WHAT IS BEING ASKED »
For each line of the data below, test for "times". Report only the number of lines that pass.

Saved entries:
════════════════════

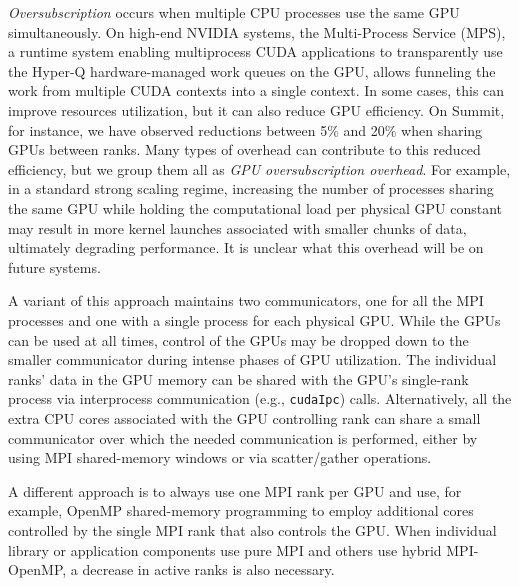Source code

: \documentclass[5p,times]{elsarticle}
\begin{document}
\emph{Oversubscription} occurs when multiple CPU
processes use the same GPU simultaneously.
On high-end NVIDIA systems, the
Multi-Process Service (MPS), a runtime system enabling multiprocess
CUDA applications to transparently use the Hyper-Q hardware-managed work queues on the GPU,
allows funneling the work from multiple CUDA contexts into a single context.
In some cases, this can improve resources utilization, but it can also reduce GPU efficiency.
On Summit, for instance,
we have observed reductions between 5\% and 20\% when sharing GPUs between ranks.
Many types of overhead can contribute to this reduced efficiency,
but we group them all as {\it GPU oversubscription overhead}.
For example, in a standard strong scaling regime, increasing the number of processes sharing the same GPU
while holding the computational load per physical GPU constant may result in more kernel launches associated with smaller
chunks of data, ultimately degrading performance.
It is unclear what this overhead will be on future systems.

A variant of this approach maintains two communicators, one for all the MPI processes and one with a single process for each physical GPU.
While the GPUs can be used
at all times, control of the GPUs may be dropped down to the smaller communicator during 
intense phases of GPU utilization. The individual ranks' data in the GPU memory can be shared with the GPU's single-rank
process via interprocess communication (e.g., {\tt cudaIpc}) calls.
Alternatively, all the extra CPU cores associated with the GPU controlling rank can share a small communicator
over which the needed communication is performed,
either by using MPI shared-memory windows or via scatter/gather operations.

A different approach is to always use one MPI rank per GPU and use, for example, OpenMP
shared-memory programming to employ additional cores controlled by the single
MPI rank that also controls the GPU.
When
individual library or application components use pure MPI and others use
hybrid MPI-OpenMP, a decrease in active ranks is also necessary.
\end{document}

════════════════════

FINAL ANSWER »
2